By Gloria Larkin
In a recent article in National Defense Magazine. Kimberly Sablon, the principal director for trusted artificial intelligence (AI) and autonomy at the Undersecretary of Defense for Research and Engineering for the Department of Defense, discussed how the new ChatGPT chatbot is becoming a larger vision in the industry’s eye and could bolster national security. But also, could cause some unease.
To explain, ChatGPT is an AI-enabled prototype chatbot developed by San Francisco-based OpenAI that reached the market last fall. It uses machine learning techniques to answer questions in the blink of the user’s eyes. Generally speaking, the market feels there is enormous potential for users employing such large language models to disrupt critical functions across the department.
Sablon pointed out that ChatGPT could be used for such functions as intelligence analysis or to generate computer code, for instance.

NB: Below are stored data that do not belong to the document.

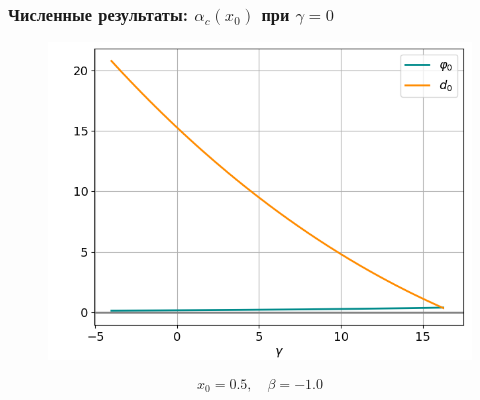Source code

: \documentclass[fullscreen=true, unicode, bookmarks=false]{beamer}
\begin{document}
\begin{frame}
\frametitle{ Численные результаты: $ \alpha_c(x_0) $ при $ \gamma = 0 $ }

\begin{figure} 
\includegraphics[scale=0.5]{oscillating_phi0d0_x0=0,5,beta=-1,0.png}  
\end{figure}

$$ x_0 = 0.5, \quad \beta=-1.0 $$

\end{frame}
\end{document}
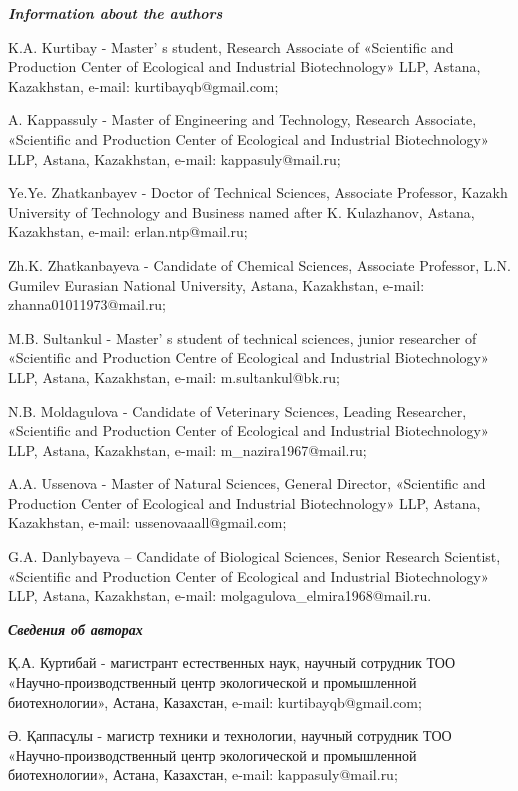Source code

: \begin{authorinfo}
\hspace{1em}\emph{{\bfseries Information about the authors}}

K.A. Kurtibay - Master' s student, Research Associate of
«Scientific and Production Center of Ecological and Industrial
Biotechnology» LLP, Astana, Kazakhstan, e-mail: kurtibayqb@gmail.com;

A. Kappassuly - Master of Engineering and Technology, Research
Associate, «Scientific and Production Center of Ecological and
Industrial Biotechnology» LLP, Astana, Kazakhstan, e-mail:
kappasuly@mail.ru;

Ye.Ye. Zhatkanbayev - Doctor of Technical Sciences, Associate Professor,
Kazakh University of Technology and Business named after K. Kulazhanov,
Astana, Kazakhstan, e-mail: erlan.ntp@mail.ru;

Zh.K. Zhatkanbayeva - Candidate of Chemical Sciences, Associate
Professor, L.N. Gumilev Eurasian National University, Astana,
Kazakhstan, e-mail: zhanna01011973@mail.ru;

M.B. Sultankul - Master' s student of technical sciences,
junior researcher of «Scientific and Production Centre of Ecological and
Industrial Biotechnology» LLP, Astana, Kazakhstan, e-mail:
m.sultankul@bk.ru;

N.B. Moldagulova - Candidate of Veterinary Sciences, Leading Researcher,
«Scientific and Production Center of Ecological and Industrial
Biotechnology» LLP, Astana, Kazakhstan, e-mail: m\_nazira1967@mail.ru;

A.A. Ussenova - Master of Natural Sciences, General Director,
«Scientific and Production Center of Ecological and Industrial
Biotechnology» LLP, Astana, Kazakhstan, e-mail: ussenovaaall@gmail.com;

G.A. Danlybayeva -- Candidate of Biological Sciences, Senior Research
Scientist, «Scientific and Production Center of Ecological and
Industrial Biotechnology» LLP, Astana, Kazakhstan, e-mail:
molgagulova\_elmira1968@mail.ru.

\hspace{1em}\emph{{\bfseries Сведения об авторах}}

Қ.А. Куртибай - магистрант естественных наук, научный сотрудник ТОО
«Научно-производственный центр экологической и промышленной
биотехнологии», Астана, Казахстан, e-mail: kurtibayqb@gmail.com;

Ә. Қаппасұлы - магистр техники и технологии, научный сотрудник ТОО
«Научно-производственный центр экологической и промышленной
биотехнологии», Астана, Казахстан, e-mail: kappasuly@mail.ru;


\end{authorinfo}
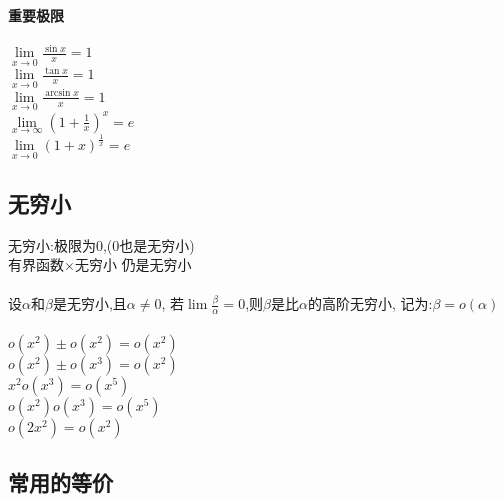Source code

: \documentclass{article}
\begin{document}
\begin{flushleft}
	\paragraph{重要极限}
	$\lim\limits_{x\to 0} \frac{\sin x}{x}=1$\\
	$\lim\limits_{x\to 0} \frac{\tan x}{x}=1$\\
	$\lim\limits_{x\to 0} \frac{\arcsin x}{x}=1$\\
	$\lim\limits_{x\to \infty} (1+\frac{1}{x})^x=e$\\
	$\lim\limits_{x\to 0} (1+x)^{\frac{1}{x}}=e$\\
	
	\subsection{无穷小}
	
	无穷小:极限为0,(0也是无穷小)\\
	有界函数$\times$无穷小 仍是无穷小\\
	~\\
	设$\alpha$和$\beta$是无穷小,且$\alpha \neq 0$,
	若$\lim \frac{\beta}{\alpha}=0$,则$\beta$是比$\alpha$的高阶无穷小,
	记为:$\beta = o(\alpha)$\\
	~\\
	$o(x^2)\pm o(x^2)=o(x^2)$\\
	$o(x^2)\pm o(x^3)=o(x^2)$\\
	$x^2 o(x^3)=o(x^5)$\\
	$o(x^2) o(x^3)=o(x^5)$\\
	$o(2x^2)=o(x^2)$\\
	
	\subsection{常用的等价}
	

\end{flushleft}
\end{document}
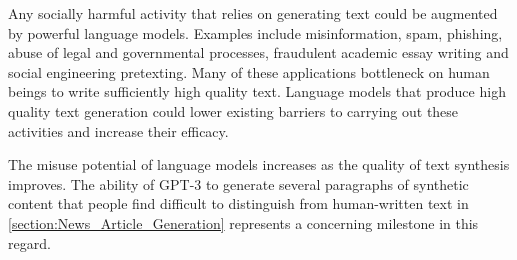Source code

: Any socially harmful activity that relies on generating text could be augmented by powerful language models. Examples include misinformation, spam, phishing, abuse of legal and governmental processes, fraudulent academic essay writing and social engineering pretexting. Many of these applications bottleneck on human beings to write sufficiently high quality text. Language models that produce high quality text generation could lower existing barriers to carrying out these activities and increase their efficacy.

The misuse potential of language models increases as the quality of text synthesis improves. The ability of GPT-3 to generate several paragraphs of synthetic content that people find difficult to distinguish from human-written text in \ref{section:News_Article_Generation} represents a concerning milestone in this regard.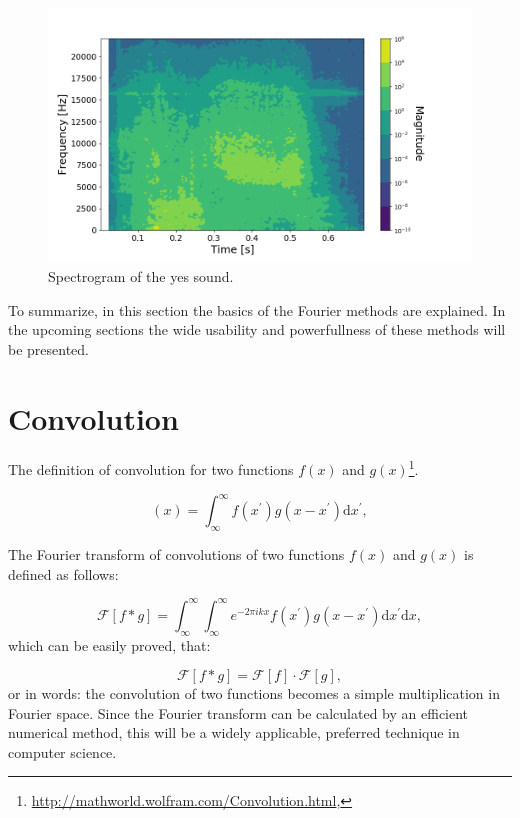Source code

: \documentclass[12pt]{article}
\theoremstyle{plain}
\begin{document}
\begin{figure}[h!]
    \centering
	\includegraphics[width=.7\linewidth]{media/yes_sound_spectrogram.png}
	\caption{Spectrogram of the yes sound.}
	\label{spectrogram_2}
\end{figure}

To summarize, in this section the basics of the Fourier methods are explained. In the upcoming sections the wide usability and powerfullness of these methods will be presented.

\pagebreak
\section{Convolution}

The definition of convolution for two functions $f(x)$ and $g(x)$\footnote{\url{http://mathworld.wolfram.com/Convolution.html},}.

\begin{equation}
[f * g](x) = \int_{\infty}^{\infty} f(x^{\prime}) g( x - x^{\prime} ) \text{d}x^{\prime},
\end{equation}

The Fourier transform of convolutions of two functions $f(x)$ and $g(x)$ is defined as follows:

\begin{equation}
\mathcal{F}[f * g] = \int_{\infty}^{\infty} \int_{\infty}^{\infty} e^{-2\pi i k x} f(x^{\prime}) g( x - x^{\prime} ) \text{d}x^{\prime} \text{d}x,
\end{equation}
which can be easily proved, that:

\begin{equation}
\mathcal{F}[f * g] = \mathcal{F}[f] \cdot \mathcal{F}[g],
\end{equation}
or in words: the convolution of two functions becomes a simple multiplication in Fourier space. Since the Fourier transform can be calculated by an efficient numerical method, this will be a widely applicable, preferred technique in computer science.
\end{document}
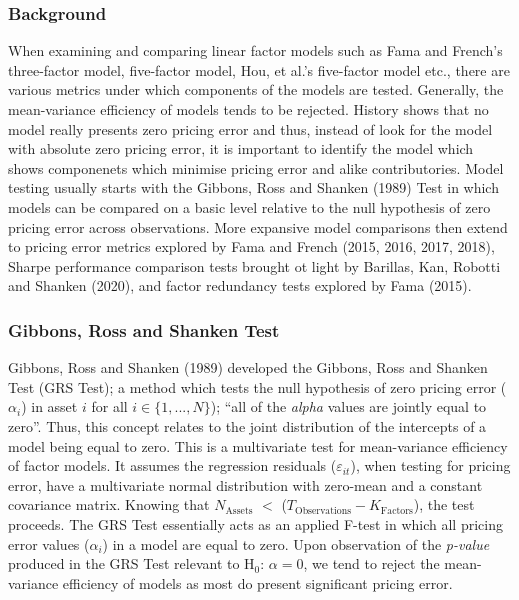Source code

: \documentclass[11pt, english]{article}
\begin{document}
		\subsubsection*{Background}

        When examining and comparing linear factor models such as Fama and French's three-factor model, five-factor model, Hou, et al.'s five-factor model etc., there are various metrics under which components of the models are tested. Generally, the mean-variance efficiency of models tends to be rejected. History shows that no model really presents zero pricing error and thus, instead of look for the model with absolute zero pricing error, it is important to identify the model which shows componenets which minimise pricing error and alike contributories. Model testing usually starts with the Gibbons, Ross and Shanken (1989) Test in which models can be compared on a basic level relative to the null hypothesis of zero pricing error across observations. More expansive model comparisons then extend to pricing error metrics explored by Fama and French (2015, 2016, 2017, 2018), Sharpe performance comparison tests brought ot light by Barillas, Kan, Robotti and Shanken (2020), and factor redundancy tests explored by Fama (2015).

                \subsubsection*{Gibbons, Ross and Shanken Test}

        Gibbons, Ross and Shanken (1989) developed the Gibbons, Ross and Shanken Test (GRS Test); a method which tests the null hypothesis of zero pricing error ($\alpha_i$) in asset $i$ for all $i\in\{1,...,N\}$); ``all of the \textit{alpha} values are jointly equal to zero''. Thus, this concept relates to the joint distribution of the intercepts of a model being equal to zero. This is a multivariate test for mean-variance efficiency of factor models. It assumes the regression residuals ($\varepsilon_{it}$), when testing for pricing error, have a multivariate normal distribution with zero-mean and a constant covariance matrix. Knowing that $N\mathrm{_{Assets}}$ $<$ ($T\mathrm{_{Observations}}-K\mathrm{_{Factors}}$), the test proceeds. The GRS Test essentially acts as an applied F-test in which all pricing error values ($\alpha_i$) in a model are equal to zero. Upon observation of the \textit{p-value} produced in the GRS Test relevant to H$_0$: $\alpha=0$, we tend to reject the mean-variance efficiency of models as most do present significant pricing error.\\
\end{document}
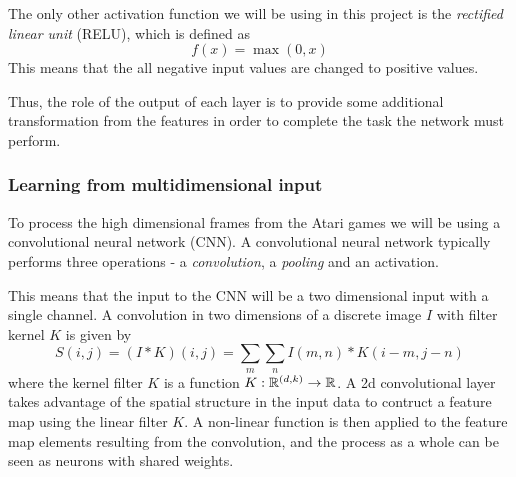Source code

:\documentclass[11pt]{article}
\begin{document}
The only other activation function we will be using in this project
is the \textit{rectified linear unit} (RELU), which is defined as
\begin{equation}
    f(x) = \max(0,x)
\end{equation}
This means that the all negative input values are changed to positive
values.

Thus, the role of the output of each layer is to provide some additional
transformation from the features in order to complete the task the network
must perform\cite{DeepLearningBook}.

\subsubsection{Learning from multidimensional input}

To process the high dimensional frames from the Atari games we will be using
a convolutional neural network (CNN).
A convolutional neural network typically performs three operations - a \textit{convolution},
a \textit{pooling} and an activation.

This means that the input to the CNN will be a two dimensional input with a single
channel. A convolution in two dimensions of a discrete image $I$ with filter kernel $K$
is given by 
\begin{equation}
    S(i, j) = (I \ast K)(i, j) = \sum\limits_m \sum\limits_n I(m, n) * K(i - m, j - n)
\end{equation}
where the kernel filter $K$ is a function $K : \mathbb{R}^{(d, k)} \to \mathbb{R}$.
A 2d convolutional layer takes advantage of the spatial structure in the input data to contruct a feature map
using the linear filter $K$.
A non-linear function is then applied to the feature map elements resulting from the convolution,
and the process as a whole can be seen as neurons with shared weights\cite{IgelConv}.
\end{document}
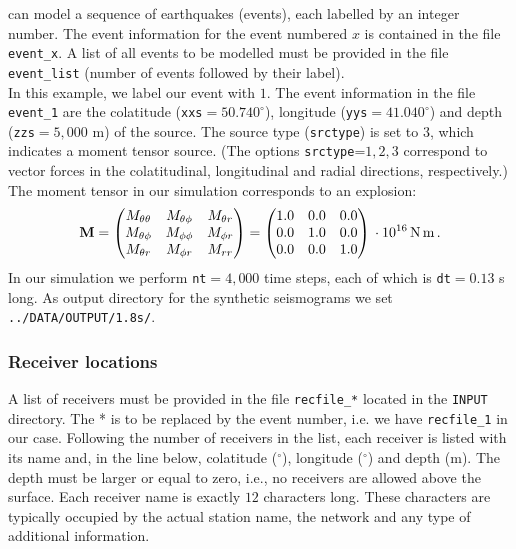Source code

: \SES can model a sequence of earthquakes (events), each labelled by an integer number. The event information for the event numbered $x$ is contained in the file \texttt{event\_x}. A list of all events to be modelled must be provided in the file \texttt{event\_list} (number of events followed by their label).\\[5pt]
In this example, we label our event with $1$. The event information in the file \texttt{event\_1} are the colatitude (\texttt{xxs}$=50.740^\circ$), longitude (\texttt{yys}$=41.040^\circ$) and depth (\texttt{zzs}$=5,000$ m) of the source. The source type (\texttt{srctype}) is set to $3$, which indicates a moment tensor source. (The options \texttt{srctype}=$1,2,3$ correspond to vector forces in the colatitudinal, longitudinal and radial directions, respectively.) The moment tensor in our simulation corresponds to an explosion:
\begin{equation}
\mathbf{M}=\begin{pmatrix}
M_{\theta\theta} & M_{\theta\phi} & M_{\theta r} \\
M_{\theta\phi} & M_{\phi\phi} & M_{\phi r} \\
M_{\theta r} & M_{\phi r} & M_{ r r}
\end{pmatrix}
=
\begin{pmatrix}
1.0 & 0.0 & 0.0 \\
0.0 & 1.0 & 0.0 \\
0.0 & 0.0 & 1.0
\end{pmatrix}\, \cdot 10^{16}\,\text{N\,m}\,.
\end{equation}
In our simulation we perform \texttt{nt}$=4,000$ time steps, each of which is \texttt{dt}$=0.13$ s long. As output directory for the synthetic seismograms we set \texttt{../DATA/OUTPUT/1.8s/}.

\subsubsection{Receiver locations}

A list of receivers must be provided in the file \texttt{recfile\_*} located in the \texttt{INPUT} directory. The * is to be replaced by the event number, i.e. we have \texttt{recfile\_1} in our case. Following the number of receivers in the list, each receiver is listed with its name and, in the line below, colatitude ($^\circ$), longitude ($^\circ$) and depth (m). The depth must be larger or equal to zero, i.e., no receivers are allowed above the surface. Each receiver name is exactly $12$ characters long. These characters are typically occupied by the actual station name, the network and any type of additional information.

However, despite all of the upside, its utilization calls for diligence concerning a number of threats it can attract. They include its use to generate malicious code, more sophisticated phishing emails, disinformation/misinformation campaigns, deep fakes (which is creating a video of a person in which their face and/or body has been digitally altered so that they appear to be someone else) and general manipulation via social media.
What can be disheartening here is that large language models like ChatGPT can be infamously off base when it comes to the simple dissemination of, and ensuring the accuracy of, facts. Sablon referred to this issue as the creation of “hallucinations.”
On that note, she moved on to how the Pentagon has made progress in the reinforcement learning realm; and how the Defense Advanced Research Projects Agency used an AI-generated pilot in its Air Combat Evolution program in a dogfight against a human pilot. Sablon called them “great exemplars of the breakthroughs” in this space, adding that she is “confident there is a lot more to come.”
Not mentioned in her article, and rarely considered by the early adopters is the fact that while ChatGPT and similar engines may create seemingly “great” emails and proposal responses, every piece of data used by those services is dumped back into the giant data stew and your intellectual property may likely become part of someone else’s email or RFP response. Proceed at your own risk.
Two new tools
With the number of small businesses receiving federal prime contracts plummeting by more than an estimated 50 percent in the last dozen (or so) years, the Biden administration has equipped agencies with two new tools to address potential issues in acquiring federal contracts while fostering equity and diversity in the supplier base.
The first is a supplier base dashboard to assist agencies in tracking the number of companies in a supply chain, as well as those within a certain sector; secondly, the Office of Management and Budget has released a procurement equity tool designed to help contractors identify new connections, as well as how many operate from various U.S. geographic regions.
NSA event
On Thursday, June 1, small business owners and executives will have the opportunity to have face-to-face meetings with National Security Agency representatives and prime contractors in a speed-meeting format. Business-in-a-Minute will allow industry representatives to briefly present their company capabilities and inquire about NSA’s needs and requirements.
It is important to take advantage of this unique event as clearances will not be required and it is being presented specifically for small concerns that are not (yet) doing business with the Agency. It will take place at the BWI Airport Marriott, in Linthicum, from 8 a.m.-4 p.m. For information, go to www.nsa.gov/business/acquisition-resource-center.